No.4) Refusal to see no shades of grey:
Their world view is strictly black-and-white, them-and-us, if-you-ain’t-with-us-you’re-agin-us. Anything that does not reflect their own view of themselves is wrong. Tolerance is weakness for them, diversity a disease and anyone who tries to introduce the other side of the coin is like a virgin bride exposing her lily-white throat to Bela Lugosi and screaming “Come and get me, big boy!”

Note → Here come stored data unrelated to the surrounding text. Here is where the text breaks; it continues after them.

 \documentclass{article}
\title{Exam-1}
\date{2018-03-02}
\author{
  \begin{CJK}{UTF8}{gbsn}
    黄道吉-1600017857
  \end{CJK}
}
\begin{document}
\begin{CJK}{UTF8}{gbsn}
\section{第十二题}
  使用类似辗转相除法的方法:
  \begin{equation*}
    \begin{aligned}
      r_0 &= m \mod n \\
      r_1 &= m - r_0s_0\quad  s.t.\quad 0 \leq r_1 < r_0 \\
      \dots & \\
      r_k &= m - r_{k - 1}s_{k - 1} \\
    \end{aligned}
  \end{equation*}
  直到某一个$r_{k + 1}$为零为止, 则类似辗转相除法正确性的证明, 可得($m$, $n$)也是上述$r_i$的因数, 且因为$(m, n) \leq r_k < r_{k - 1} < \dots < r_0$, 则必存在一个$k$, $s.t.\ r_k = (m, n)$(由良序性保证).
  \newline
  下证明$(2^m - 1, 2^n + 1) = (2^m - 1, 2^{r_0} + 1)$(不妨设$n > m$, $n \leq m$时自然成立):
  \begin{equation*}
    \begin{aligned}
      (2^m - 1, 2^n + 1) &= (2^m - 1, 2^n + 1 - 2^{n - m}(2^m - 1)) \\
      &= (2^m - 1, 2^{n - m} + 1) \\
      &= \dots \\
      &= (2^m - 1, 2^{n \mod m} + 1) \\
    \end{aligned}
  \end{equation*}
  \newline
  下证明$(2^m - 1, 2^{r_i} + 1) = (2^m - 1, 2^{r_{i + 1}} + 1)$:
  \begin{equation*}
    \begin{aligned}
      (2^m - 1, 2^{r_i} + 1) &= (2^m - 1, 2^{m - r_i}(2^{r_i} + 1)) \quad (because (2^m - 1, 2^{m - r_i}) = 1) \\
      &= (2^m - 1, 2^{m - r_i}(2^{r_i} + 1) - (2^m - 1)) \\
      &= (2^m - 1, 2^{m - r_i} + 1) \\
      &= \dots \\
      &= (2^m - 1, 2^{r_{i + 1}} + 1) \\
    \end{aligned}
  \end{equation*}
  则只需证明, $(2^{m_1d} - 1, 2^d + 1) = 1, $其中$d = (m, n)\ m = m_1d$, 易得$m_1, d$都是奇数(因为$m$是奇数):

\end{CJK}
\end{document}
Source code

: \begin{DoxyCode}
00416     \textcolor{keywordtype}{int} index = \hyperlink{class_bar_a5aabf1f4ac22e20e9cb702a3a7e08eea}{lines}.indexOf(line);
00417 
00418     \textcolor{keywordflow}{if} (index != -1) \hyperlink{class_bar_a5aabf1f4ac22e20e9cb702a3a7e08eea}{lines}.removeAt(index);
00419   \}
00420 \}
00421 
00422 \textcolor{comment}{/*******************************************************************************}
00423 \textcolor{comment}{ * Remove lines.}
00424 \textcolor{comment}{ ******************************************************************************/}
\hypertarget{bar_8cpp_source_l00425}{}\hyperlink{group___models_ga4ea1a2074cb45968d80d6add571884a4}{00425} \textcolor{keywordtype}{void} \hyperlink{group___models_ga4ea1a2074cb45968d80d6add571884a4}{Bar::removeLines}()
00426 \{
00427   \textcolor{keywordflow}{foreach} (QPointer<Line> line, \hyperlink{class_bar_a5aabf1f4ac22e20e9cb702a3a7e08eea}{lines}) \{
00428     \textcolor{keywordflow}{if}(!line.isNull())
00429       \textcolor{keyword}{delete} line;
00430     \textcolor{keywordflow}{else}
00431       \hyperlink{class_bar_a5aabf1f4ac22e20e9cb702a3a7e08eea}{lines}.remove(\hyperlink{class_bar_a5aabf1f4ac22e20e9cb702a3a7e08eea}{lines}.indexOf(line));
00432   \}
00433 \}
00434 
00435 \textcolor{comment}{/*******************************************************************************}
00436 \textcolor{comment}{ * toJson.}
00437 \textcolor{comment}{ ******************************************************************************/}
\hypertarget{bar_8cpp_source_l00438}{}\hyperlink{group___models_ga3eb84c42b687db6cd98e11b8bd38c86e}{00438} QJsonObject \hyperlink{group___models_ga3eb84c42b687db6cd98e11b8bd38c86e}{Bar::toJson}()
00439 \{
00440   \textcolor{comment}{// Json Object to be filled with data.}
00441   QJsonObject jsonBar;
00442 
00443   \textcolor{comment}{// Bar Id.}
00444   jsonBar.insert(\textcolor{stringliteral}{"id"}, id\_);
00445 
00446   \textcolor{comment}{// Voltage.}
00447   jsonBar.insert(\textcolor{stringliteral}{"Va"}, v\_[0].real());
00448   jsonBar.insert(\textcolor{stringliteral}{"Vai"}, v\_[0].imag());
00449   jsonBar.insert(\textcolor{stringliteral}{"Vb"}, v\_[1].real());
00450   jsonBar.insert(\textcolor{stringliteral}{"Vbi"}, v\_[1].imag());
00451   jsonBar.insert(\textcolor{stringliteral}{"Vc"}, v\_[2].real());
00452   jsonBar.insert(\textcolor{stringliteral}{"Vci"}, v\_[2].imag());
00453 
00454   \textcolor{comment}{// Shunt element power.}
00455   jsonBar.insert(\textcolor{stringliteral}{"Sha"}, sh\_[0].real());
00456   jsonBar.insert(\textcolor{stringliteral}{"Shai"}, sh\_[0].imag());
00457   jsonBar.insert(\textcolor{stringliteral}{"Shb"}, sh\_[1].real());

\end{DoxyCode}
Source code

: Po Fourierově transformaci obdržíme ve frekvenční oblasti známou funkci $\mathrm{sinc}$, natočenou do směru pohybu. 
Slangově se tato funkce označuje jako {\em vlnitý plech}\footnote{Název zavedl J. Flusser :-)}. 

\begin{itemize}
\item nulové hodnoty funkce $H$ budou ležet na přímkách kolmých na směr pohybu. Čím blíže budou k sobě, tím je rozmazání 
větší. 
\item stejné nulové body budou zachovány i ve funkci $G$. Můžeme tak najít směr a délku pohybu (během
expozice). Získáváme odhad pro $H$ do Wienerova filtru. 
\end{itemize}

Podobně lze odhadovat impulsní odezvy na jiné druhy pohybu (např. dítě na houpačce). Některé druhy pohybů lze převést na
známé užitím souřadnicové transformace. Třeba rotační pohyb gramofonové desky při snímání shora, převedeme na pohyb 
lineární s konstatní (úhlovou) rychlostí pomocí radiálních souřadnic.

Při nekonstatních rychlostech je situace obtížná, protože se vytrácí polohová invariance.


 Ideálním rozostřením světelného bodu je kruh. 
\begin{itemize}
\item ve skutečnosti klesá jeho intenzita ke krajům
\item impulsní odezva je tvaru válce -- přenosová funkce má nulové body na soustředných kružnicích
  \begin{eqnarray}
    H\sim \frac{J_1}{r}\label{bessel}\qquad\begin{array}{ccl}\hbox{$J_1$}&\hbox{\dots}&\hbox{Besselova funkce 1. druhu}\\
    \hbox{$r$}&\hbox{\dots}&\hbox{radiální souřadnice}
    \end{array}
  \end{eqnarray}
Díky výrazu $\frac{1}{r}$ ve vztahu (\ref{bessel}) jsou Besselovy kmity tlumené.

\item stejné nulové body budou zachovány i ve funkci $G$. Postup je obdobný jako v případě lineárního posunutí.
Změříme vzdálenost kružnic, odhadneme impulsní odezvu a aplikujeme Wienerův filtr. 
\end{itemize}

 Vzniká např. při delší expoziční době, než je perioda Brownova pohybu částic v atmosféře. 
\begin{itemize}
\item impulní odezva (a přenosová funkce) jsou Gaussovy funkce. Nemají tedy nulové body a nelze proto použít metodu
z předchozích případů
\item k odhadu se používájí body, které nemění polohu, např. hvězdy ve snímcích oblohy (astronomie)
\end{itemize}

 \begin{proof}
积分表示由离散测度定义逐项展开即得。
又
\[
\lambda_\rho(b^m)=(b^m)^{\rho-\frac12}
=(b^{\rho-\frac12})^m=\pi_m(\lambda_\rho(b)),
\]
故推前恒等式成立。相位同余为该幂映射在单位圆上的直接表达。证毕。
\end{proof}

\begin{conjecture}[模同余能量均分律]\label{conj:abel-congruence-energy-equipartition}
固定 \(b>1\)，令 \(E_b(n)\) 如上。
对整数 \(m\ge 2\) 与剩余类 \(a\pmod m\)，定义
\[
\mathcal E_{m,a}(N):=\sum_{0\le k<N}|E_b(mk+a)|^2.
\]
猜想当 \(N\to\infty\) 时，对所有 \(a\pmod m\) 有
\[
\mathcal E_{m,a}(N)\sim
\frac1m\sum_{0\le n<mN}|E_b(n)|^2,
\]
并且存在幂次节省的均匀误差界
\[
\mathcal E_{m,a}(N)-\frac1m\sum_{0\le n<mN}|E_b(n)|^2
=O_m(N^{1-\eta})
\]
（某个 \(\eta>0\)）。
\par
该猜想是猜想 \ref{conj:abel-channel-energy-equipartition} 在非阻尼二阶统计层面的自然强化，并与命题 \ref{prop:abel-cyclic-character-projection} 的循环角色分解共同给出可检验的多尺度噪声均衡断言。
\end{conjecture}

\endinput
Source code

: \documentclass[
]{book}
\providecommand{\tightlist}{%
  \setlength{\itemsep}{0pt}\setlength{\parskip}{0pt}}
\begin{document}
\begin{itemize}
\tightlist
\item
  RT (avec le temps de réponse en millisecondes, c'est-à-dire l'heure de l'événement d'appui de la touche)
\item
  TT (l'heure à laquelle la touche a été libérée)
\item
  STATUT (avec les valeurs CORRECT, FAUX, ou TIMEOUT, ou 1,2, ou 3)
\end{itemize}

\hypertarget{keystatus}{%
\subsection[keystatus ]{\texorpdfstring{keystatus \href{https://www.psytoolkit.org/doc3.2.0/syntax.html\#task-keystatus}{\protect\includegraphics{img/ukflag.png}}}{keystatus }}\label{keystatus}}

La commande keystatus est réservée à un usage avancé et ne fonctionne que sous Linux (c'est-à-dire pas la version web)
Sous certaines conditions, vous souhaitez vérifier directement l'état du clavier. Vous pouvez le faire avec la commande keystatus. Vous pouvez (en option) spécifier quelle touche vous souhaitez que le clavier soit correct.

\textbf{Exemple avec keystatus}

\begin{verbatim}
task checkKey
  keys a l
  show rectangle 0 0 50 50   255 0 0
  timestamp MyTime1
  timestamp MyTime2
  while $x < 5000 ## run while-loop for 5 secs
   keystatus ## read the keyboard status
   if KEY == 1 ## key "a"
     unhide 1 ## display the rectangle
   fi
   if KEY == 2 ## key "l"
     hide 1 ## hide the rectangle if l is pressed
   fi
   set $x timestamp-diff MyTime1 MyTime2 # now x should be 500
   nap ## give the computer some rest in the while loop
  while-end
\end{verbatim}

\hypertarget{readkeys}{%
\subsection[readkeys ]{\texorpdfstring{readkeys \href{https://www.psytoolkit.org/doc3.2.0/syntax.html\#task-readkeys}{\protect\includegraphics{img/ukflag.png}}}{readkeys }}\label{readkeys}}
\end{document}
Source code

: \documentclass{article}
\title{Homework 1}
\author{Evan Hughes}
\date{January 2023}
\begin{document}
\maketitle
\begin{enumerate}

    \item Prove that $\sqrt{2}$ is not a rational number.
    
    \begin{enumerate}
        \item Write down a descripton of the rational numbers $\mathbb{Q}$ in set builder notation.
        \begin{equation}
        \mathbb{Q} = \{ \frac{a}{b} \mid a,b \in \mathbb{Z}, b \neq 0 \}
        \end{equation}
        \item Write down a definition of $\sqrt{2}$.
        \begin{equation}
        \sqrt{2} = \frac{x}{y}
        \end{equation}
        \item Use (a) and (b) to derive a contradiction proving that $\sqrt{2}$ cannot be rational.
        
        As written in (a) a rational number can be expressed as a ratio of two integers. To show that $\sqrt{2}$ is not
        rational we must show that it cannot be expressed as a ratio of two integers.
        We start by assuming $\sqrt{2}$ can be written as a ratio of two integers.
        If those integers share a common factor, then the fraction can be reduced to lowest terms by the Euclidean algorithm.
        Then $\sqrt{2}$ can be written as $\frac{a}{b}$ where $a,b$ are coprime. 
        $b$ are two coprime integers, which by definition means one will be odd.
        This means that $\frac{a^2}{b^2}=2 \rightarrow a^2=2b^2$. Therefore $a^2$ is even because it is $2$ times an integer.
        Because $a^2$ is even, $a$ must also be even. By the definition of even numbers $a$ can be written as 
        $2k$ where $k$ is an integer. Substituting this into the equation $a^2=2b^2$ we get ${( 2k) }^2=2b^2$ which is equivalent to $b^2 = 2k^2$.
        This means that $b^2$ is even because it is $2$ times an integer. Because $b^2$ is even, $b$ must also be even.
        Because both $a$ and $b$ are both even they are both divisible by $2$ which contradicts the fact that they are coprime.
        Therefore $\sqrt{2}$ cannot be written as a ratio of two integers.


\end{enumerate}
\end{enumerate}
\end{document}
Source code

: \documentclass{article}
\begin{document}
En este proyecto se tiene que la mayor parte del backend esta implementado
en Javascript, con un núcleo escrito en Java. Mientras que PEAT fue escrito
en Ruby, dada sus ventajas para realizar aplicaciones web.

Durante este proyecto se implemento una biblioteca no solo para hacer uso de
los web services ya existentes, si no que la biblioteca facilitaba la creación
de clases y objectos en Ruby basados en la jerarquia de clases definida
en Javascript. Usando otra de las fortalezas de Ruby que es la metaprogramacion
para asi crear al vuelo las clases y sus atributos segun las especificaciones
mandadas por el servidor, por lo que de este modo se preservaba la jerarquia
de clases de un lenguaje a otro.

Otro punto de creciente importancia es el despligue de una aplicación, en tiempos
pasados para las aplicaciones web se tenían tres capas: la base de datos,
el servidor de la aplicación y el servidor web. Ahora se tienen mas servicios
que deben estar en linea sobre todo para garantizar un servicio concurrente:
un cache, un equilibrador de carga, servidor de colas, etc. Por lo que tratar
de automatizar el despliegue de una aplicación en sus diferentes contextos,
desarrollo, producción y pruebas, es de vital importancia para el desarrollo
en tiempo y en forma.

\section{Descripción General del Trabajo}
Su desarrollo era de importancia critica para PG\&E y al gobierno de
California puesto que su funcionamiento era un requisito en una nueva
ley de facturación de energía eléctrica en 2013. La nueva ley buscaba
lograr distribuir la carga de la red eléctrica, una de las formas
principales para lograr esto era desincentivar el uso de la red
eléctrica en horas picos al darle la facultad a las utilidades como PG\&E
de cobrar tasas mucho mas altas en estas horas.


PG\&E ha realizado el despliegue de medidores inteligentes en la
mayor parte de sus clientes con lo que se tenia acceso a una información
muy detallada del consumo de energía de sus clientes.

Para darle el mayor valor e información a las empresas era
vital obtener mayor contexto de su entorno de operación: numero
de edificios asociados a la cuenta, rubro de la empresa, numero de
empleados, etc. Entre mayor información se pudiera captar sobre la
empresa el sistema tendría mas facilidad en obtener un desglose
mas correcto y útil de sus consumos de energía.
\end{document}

No.5) A self-proclaimed state of eternal victimhood:
News of anyone’s misfortune is greeting with glee, rapidly followed by a long list of their own woes, which of course trump those of the victim and tell them to snap out of their clinical depression, or the fact they don’t have functioning legs. Their idea of compassion and sensitivity is telling you how much worse they have it. Mention that migraine that has been hammering your left temple from the inside for the past 48 hours and you’ll be treating to a diatribe of headaches they have known and loved, which will reduce you to a whimpering, quivering, wordless heap of jelly unable to form the words “PLEASE make it stop”. Better to say nothing and retire quietly to a darkened room.

It’s not possible to avoid or eliminate emotional vampires completely, but we can refuse permission to let them suck us dry of our feel-good:

·         Get a pet. In the worse-case, a startled cat thrown in the face of an emotional vampire can be a wonderful way to neutralise a full-on assault (an angry duck is even better).

·         Refuse to engage. They'll do everything in their power to drag you into their disputes. Don’t. Just walk away.

·         Crack a joke. Laughter is an enema for the soul. It boosts your endorphins (or “them dolphins” as my batty flowerpot hat-wearing ex-neighbour in Brighton used to say), increases your oxygen intake and increases your resistance to their daggers of darkness.

·         Do something! Get up from your chair and go for a walk, take a swim, hop on your bike, grab your camera, start wielding a paintbrush, dance, turn a somersault, learn to ride a monocycle….   anything but stand there like a sitting duck. A moving target is harder for them to hit with their negative vibes.

·         Eat chocolate. It won’t banish the vampires, but it sure as hell will make you feel better.  


Happy hunting, and let me know how you fare.